In Word and Sacrament
- Claire Anderson
- May 6, 2021
- 4 min read
A look at how poetry can reveal what we believe about the Eucharist.

Poetry is an often untapped source for theological reflection. Religious and liturgical poetry can provide deep and fruitful meditation on topics such as Mary and the Eucharist. Poetry as a genre does this by bringing the reality before our eyes through its use of highly material language and playful rhythms that allows the subject of the poem to be made present before the mind of the reader. Poetry's reliance on "primordial" or concrete and material language is what makes Eucharistic poems especially beautiful and fruitful pieces for contemplation.
Two poems I think do this particularly well are Christs bloody sweate by Robert Southwell and Adoro Te Devote by St. Thomas Aquinas (this links to the English translation by Gerald Manley Hopkins, but you can also find the Latin on the same site). Both of these poems call before us Christ in the Eucharist and link His sacrifice on the cross to the sacrament on the altar, and invite us to contemplate with the poets what it means to receive this mystery and unite oneself to it.
At the beginning of Christs bloody sweate, we read through a matrix of images that can be read in a variety of ways, both side to side and up and down. Southwell presents Eucharistic images of grapes, wine, vines, water, and oil that bear fruit of their own accord and bring to mind the Last Supper and sacrifice when one moves to the next line describing the Agony in the Garden where Christ sweat blood, "Thus Christ unforc'd preventes in shedding bloode", followed by the line describing the instruments of Jesus' crucifixion, "The whippes the thornes the nailes the speare and roode", thus linking Eucharistic imagery with Christ's sacrifice on the cross.

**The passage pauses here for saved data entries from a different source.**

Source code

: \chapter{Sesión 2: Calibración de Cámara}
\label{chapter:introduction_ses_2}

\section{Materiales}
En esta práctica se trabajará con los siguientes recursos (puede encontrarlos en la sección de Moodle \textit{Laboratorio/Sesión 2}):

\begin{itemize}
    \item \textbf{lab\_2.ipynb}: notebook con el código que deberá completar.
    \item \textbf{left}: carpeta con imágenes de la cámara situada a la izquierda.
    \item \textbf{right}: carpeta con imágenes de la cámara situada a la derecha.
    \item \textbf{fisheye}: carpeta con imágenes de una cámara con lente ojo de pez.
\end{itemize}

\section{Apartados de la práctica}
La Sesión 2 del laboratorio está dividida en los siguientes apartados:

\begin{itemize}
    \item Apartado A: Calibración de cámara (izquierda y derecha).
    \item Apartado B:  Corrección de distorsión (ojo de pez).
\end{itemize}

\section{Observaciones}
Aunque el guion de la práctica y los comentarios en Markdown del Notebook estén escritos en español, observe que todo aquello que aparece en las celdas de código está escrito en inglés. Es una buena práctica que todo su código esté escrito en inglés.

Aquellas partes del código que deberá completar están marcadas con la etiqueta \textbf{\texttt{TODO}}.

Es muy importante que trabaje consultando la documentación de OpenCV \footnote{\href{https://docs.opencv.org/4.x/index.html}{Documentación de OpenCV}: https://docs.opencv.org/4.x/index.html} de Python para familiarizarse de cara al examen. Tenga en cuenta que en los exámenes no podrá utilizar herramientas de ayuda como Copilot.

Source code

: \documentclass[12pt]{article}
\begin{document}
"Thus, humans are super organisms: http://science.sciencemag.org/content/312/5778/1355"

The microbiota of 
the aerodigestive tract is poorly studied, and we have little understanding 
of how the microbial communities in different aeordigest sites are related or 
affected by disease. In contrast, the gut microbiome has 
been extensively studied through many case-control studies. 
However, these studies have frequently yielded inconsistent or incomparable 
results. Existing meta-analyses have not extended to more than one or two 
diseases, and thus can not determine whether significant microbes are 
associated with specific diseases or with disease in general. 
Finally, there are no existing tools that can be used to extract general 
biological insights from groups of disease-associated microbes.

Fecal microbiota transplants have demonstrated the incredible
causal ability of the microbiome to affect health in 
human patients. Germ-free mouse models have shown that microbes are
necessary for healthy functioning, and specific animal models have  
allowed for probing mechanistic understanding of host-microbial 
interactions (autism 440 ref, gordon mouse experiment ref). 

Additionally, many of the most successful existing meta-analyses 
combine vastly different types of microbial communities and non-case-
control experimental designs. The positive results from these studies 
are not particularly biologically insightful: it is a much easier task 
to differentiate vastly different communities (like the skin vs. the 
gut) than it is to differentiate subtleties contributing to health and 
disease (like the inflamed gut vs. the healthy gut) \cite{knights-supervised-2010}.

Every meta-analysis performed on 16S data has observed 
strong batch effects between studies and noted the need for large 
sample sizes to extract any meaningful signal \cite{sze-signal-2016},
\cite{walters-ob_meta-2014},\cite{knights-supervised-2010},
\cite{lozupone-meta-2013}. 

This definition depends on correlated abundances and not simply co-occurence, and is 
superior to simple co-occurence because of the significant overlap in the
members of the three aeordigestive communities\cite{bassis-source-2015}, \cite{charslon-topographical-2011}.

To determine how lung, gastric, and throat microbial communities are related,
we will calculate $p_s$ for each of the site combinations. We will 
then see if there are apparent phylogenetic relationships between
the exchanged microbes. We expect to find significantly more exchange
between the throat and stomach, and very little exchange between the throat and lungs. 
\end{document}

One image that comes up again and again in Southwell's poetry is the image of fire and water that here questions how a blood- soaked Christ can burn. Here Christ is described as a Phoenix and a Pelican "Whome flames consume whom streames enforce to die". Southwell describes the fames in the next line as flames of love, an image also used in another of his poems, The Burning Babe. Christ is on fire with love and so He sacrifices Himself for us, giving us Himself to eat.
The Phoenix, the mythical bird that burns itself and is raised up again is an image of the resurrection. The Pelican was traditionally thought to feed its young with its own blood when there was no food to be found. Because of this, the ancient Church saw it as a symbol of Christ in the Eucharist because He gives us His own Flesh to eat:
"Amen, amen, I say to you, unless you eat the flesh of the Son of Man and drink his blood, you do not have life within you." -John 6:53
St. Thomas Aquinas also uses this image in his great Eucharistic hymn Adoro Te Devote, which we will consider next. But, let's return to Southwell for a moment because in the next stanza he turns to Scripture to show us how something drenched with water and blood as Christ was in His Passion can burn.
He tells the story of how Elijah (or in Latin Elias) proved God was the true God through his contest with the priests of Baal. Despite Elijah's altar being soaked three times with four giant jugs of water in addition to the blood of the sacrificed bull, the altar is inflamed with fire from heaven, thus proving that the real God is the God of Israel. Southwell then turns to prayer, asking that he be consumed with the fire of love becoming himself a sacrifice of love for Jesus that he may receive the Flesh and Blood of his Lord. This is an image of true Eucharistic eating that in the act of consuming one is oneself consumed, becoming one with the Love we eat.
In Adoro Te Devote, St. Thomas Aquinas works with the same idea from a slightly different angle. St. Thomas begins by addressing the Eucharist, inviting us to ponder with him what exactly is before us because it certainly doesn't look like God. If it is God, our senses of sight, touch, and taste are deceived because the Eucharist looks like bread, feels like bread, and tastes like bread, but the Lord says it is Himself and if Christ, the Truth says so then it must be true.
St. Thomas then takes us to the crucifixion where appearances seem to deceive our senses. Christ on the cross certainly does not look like God, yet Christ is fully God and fully man and we are invited with St. Thomas Aquinas and the apostle St. Thomas to profess this belief that Jesus is truly "My Lord and my God" even though we, like St. Thomas Aquinas cannot see or touch Christ's wounds.
St. Thomas now turns back to the Eucharist, praying, like Southwell for Christ to come, to "feed and feast my mind" and "bathe me, Jesus, Lord, in what thy bosom ran". We again pray to enter into the Eucharist, to receive the Lord and become one with Him so closely as to bathe in His Precious Blood so that one day we may be even more closely united to Him in heaven.
These two poems contain so much rich theological reflection on the Eucharist. With Southwell we ponder the Eucharist as Christ's burning sacrifice of love that when we partake in it, we desire to burn with the same love. With St. Thomas, we poetically ponder the doctrine of the Real Presence, that even though the Eucharist does not look, feel, or taste like Jesus, Jesus, God Himself, really is there and wants to be one with us even more than we desire to be one with Him. What a truly beautiful way to encounter the Eucharist!